Busy (For Now...)
Despite economic gloom, uncertainty about our continued position in Europe and more rain than Noah had to cope with, a lot of Guild members are telling us how busy they are. That is a good thing of course. Good craftsmen should be busy. They should be at the top of the funnel, the first choice for their skill in their locale.
Being busy says several things about any small business, outside of an acknowledged boom cycle. It says you are reaching enough prospects to fill your order books. Maybe you are getting a lot of work by recommendation, and it is at this point that a lot of harassed small businessmen, with many demands on their time and their wallets, cut back on their marketing expenditure. But this is the biggest mistake any business…large or small…can make.
Marketing is a mixture of things. It can be that advertorial you always do with the local paper, it can be sponsoring that U9 football team or even trade association membership. It is the sign you put up outside your current job, the leaflets you drop down the street you are working in and around, and your subscription to a directory of some sort. But whatever marketing is to the busy man, it sometimes feels like waste.
Except that it is part of the reason you are busy. You may be that person who always asks where your customers heard about you, and you may have the customers who always tell the truth, but the fact is that many things contribute to that phone ringing or that email arriving. And it is hard to put your finger on what it really is, whatever they say to you.
Cutting back when times are relatively good seems to make good business sense. You are rushed off your feet and are still quoting away. So you save a few hundred pounds here and there. But you are forgetting the basic principles which The Guild of Master Craftsmen has emphasised for many a long year – visibility and credibility are vital to the continued success of any business.
Visibility is about prospects being able to find you. You may get recommended to them by a friend but they will not necessarily act on that recommendation right away. It may be a year later, and then they have to be able to remember your name and find your number at exactly the right time. So being in all those familiar places where people look is important. If you are not there, and they look, they may find an alternative.
Credibility is about them trusting you. Their neighbour may have told them what a good job you did for him two years ago…and that is a powerful thing…but they are looking for more than that. It is about showing off your qualifications, about showing that you are a Member of The Guild…because that logo beside your name means more than you think.
For instance, a member in exactly the situation I am describing here told me that he had asked twenty of his customers about The Guild, and of those only ten…only 50%...knew about us. They all clearly recognised the logo and knew that it was a sign of quality. And this member was thinking of leaving because he was disappointed that we only registered with 50% of his customers!
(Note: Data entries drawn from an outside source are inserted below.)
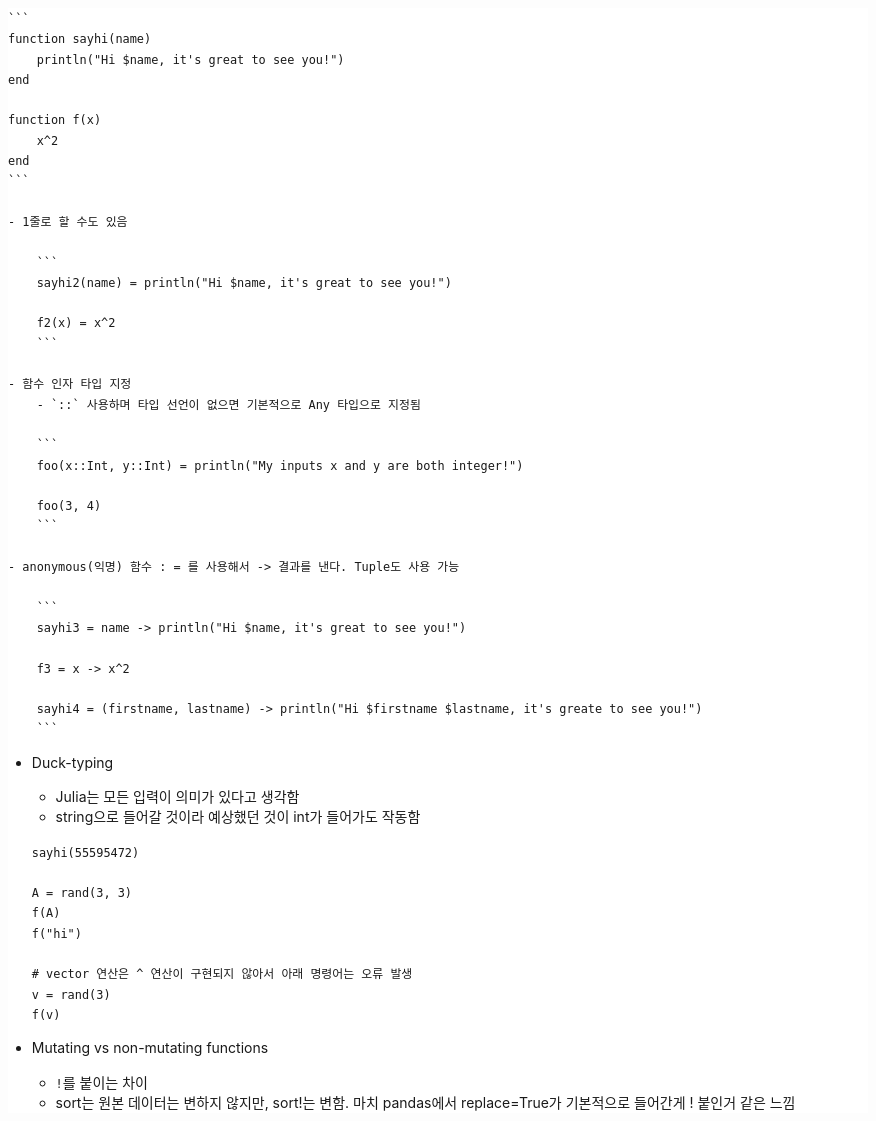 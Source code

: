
 	```
	function sayhi(name)
   		println("Hi $name, it's great to see you!")
	end
	
	function f(x)
	    x^2
	end
	```
	
	- 1줄로 할 수도 있음
	
		```
		sayhi2(name) = println("Hi $name, it's great to see you!")
	
		f2(x) = x^2
		```
	
	- 함수 인자 타입 지정
		- `::` 사용하며 타입 선언이 없으면 기본적으로 Any 타입으로 지정됨

		```
		foo(x::Int, y::Int) = println("My inputs x and y are both integer!")
		
		foo(3, 4)
		```
	
	- anonymous(익명) 함수 : = 를 사용해서 -> 결과를 낸다. Tuple도 사용 가능

		```
		sayhi3 = name -> println("Hi $name, it's great to see you!")
	
		f3 = x -> x^2
		
		sayhi4 = (firstname, lastname) -> println("Hi $firstname $lastname, it's greate to see you!")
		```
	
- Duck-typing
	- Julia는 모든 입력이 의미가 있다고 생각함
	- string으로 들어갈 것이라 예상했던 것이 int가 들어가도 작동함

	```
	sayhi(55595472)
	
	A = rand(3, 3)
	f(A)
	f("hi")
	
	# vector 연산은 ^ 연산이 구현되지 않아서 아래 명령어는 오류 발생
	v = rand(3)
	f(v)
	```
	
- Mutating vs non-mutating functions	
	- `!`를 붙이는 차이
	- sort는 원본 데이터는 변하지 않지만, sort!는 변함. 마치 pandas에서 replace=True가 기본적으로 들어간게 ! 붙인거 같은 느낌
And that is crazy. Brand recognition of 50% is incredibly high. And that is the sort of cut back you simply cannot afford to make. Because you will not always be busy. Every business big or small always goes through quieter times, either because of external factors such as the economy or for other reasons closer to home. And that is where your marketing and your reputation really pays off, because you do not have to start from scratch all over again and build up your activity.
Marketing is an easy cost to slash out of your budget because there is apparently no immediate effect on the business. If you are busy today, you will still be busy tomorrow. However, it is in six months’ time, when someone else is in that advertorial, or someone else is leafleting the streets you were working in, when the phone is not ringing quite as much, that you will start to look around for reasons for your slump. The simple fact is that consistency pays off.